With an eye on “the benefits of marriage to men, women, children and civilization itself,” The Wall Street Journal’s James Freeman cheers the apparent end of “the long, sad decline of the family.” Sociologist Brad Wilcox reports: “Divorce is down and the share of children in two-parent families is up” — and “nonmarital childbearing, after almost half a century of increase, stalled out in 2009” at 41%, dropping to about 40% “a few years later, where it has remained. For children, less divorce and a small decline in childbearing outside wedlock mean more stability.” Some of these shifts are modest, notes Freeman, “so let’s hope that this is just the start of a big swing of the cultural pendulum toward thriving, stable households.”

“Is there another government that starves its own people without a single objection from the ‘humanitarian’ world?” asks Commentary’s Seth Mandel. “Hamas is the government of Gaza,” yet “pretty much every single diplomatic statement, newspaper article, and NGO report excludes this fact.” Worse. These groups’ calls for a cease-fire mostly pretend “all food-related obligations are on Israel.” Nonsense! “Hamas is well-fed and well-supplied,” as Gazans must “buy back from Hamas what Hamas has confiscated from them personally.” “Hamas operatives openly guard convoys to their warehouses, systematically skimming off 15-20 percent of the aid,” reports show. “Being clear on this fact isn’t about what Israel can or cannot do to Palestinians in Gaza; it’s about what Hamas owes the people who live there.”

“Government-caused inefficiency has increased wait times for” Freedom of Information Act requests and undermined the transparency the law’s meant to provide, fumes Reason’s Sophia Mandt. Open the Books reported that last year, federal agencies “took an average of 267 days” to respond to “complex” requests and “an average of 39 days” to respond to “simple” requests, despite the 20-day response deadline set by law.
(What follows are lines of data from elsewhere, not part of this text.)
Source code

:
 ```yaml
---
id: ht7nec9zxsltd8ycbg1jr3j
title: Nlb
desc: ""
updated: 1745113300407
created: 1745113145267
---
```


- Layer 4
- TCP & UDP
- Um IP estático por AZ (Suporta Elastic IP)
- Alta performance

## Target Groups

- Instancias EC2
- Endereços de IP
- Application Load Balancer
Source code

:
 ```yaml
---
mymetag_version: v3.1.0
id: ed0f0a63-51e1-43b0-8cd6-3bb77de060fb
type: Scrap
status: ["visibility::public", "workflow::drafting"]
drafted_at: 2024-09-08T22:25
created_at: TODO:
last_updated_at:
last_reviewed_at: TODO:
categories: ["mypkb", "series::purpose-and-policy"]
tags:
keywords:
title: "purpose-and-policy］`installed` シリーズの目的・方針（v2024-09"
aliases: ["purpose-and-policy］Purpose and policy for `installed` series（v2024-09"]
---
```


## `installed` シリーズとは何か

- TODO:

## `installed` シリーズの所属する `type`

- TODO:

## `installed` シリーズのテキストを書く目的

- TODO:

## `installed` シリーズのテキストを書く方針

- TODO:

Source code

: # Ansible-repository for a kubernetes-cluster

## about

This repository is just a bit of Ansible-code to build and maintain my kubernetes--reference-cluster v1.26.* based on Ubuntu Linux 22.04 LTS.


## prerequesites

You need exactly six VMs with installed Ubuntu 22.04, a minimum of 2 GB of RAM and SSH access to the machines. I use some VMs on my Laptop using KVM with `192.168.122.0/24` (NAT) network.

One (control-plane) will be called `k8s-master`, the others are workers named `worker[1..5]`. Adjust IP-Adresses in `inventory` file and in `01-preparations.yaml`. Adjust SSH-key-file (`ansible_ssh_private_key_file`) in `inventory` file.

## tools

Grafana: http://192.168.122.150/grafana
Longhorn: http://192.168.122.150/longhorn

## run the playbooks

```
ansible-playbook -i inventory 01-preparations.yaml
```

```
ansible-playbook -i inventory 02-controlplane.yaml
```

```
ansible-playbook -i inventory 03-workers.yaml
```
The government-wide request backlog has “more than doubled since FY 2013” to 200,000. “While understaffing at federal agencies may be partially to blame, Open the Books found cases of government officials deliberately delaying FOIA requests.” Possible fixes include updating FOIA’s outdated legacy software, removing bureaucrats who slow-walk requests, and instituting staffing quotas” but “won’t fully fix the problems” inherent to “a large and overly bloated administrative state.”

“The Conventional Wisdom machine is coming apart in chunks,” smirks Racket News’ Matt Taibbi, after “a gaggle of well-known Washington Post opinion-makers” took buyouts. This ax-trimming, coming on the heels of the “recent firing of CBS icon Stephen Colbert, the vote to defund NPR” and various other media reductions-in-force resembles “Squid Game.” “American conventional wisdom” is in a “state of abject surrender” as “people like Colbert and [MSNBC’s Chris] Hayes think they have a license to get the biggest stories wrong forever, lose money forever, get paid tens of millions to do both those things, and proudly display all these qualities to audiences without consequence.” Even with friends in the highest places, “nobody gets to screw up forever.”

“Men who achieve a certain level of celebrity have long been rumored to carry a particular type of prophylactic in their wallets,” notes The Free Press’ Kat Rosenfield: a legal one, such as a “ ‘pre-sexual agreement’ form” inspired by Kobe Bryant’s trial “for felony sexual assault over an encounter he claimed was consensual.” Men now use such consent forms “as a safeguard in casual encounters,” especially “in places governed by the notion of ‘affirmative consent.’ ” On US campuses and in Canada, “sexual assault isn’t about ignoring a no — it’s about failing to get exactly the right kind of yes.” Argh! That’s created “a gendered double standard that infantilizes women” and “criminalizes” the way people have sex.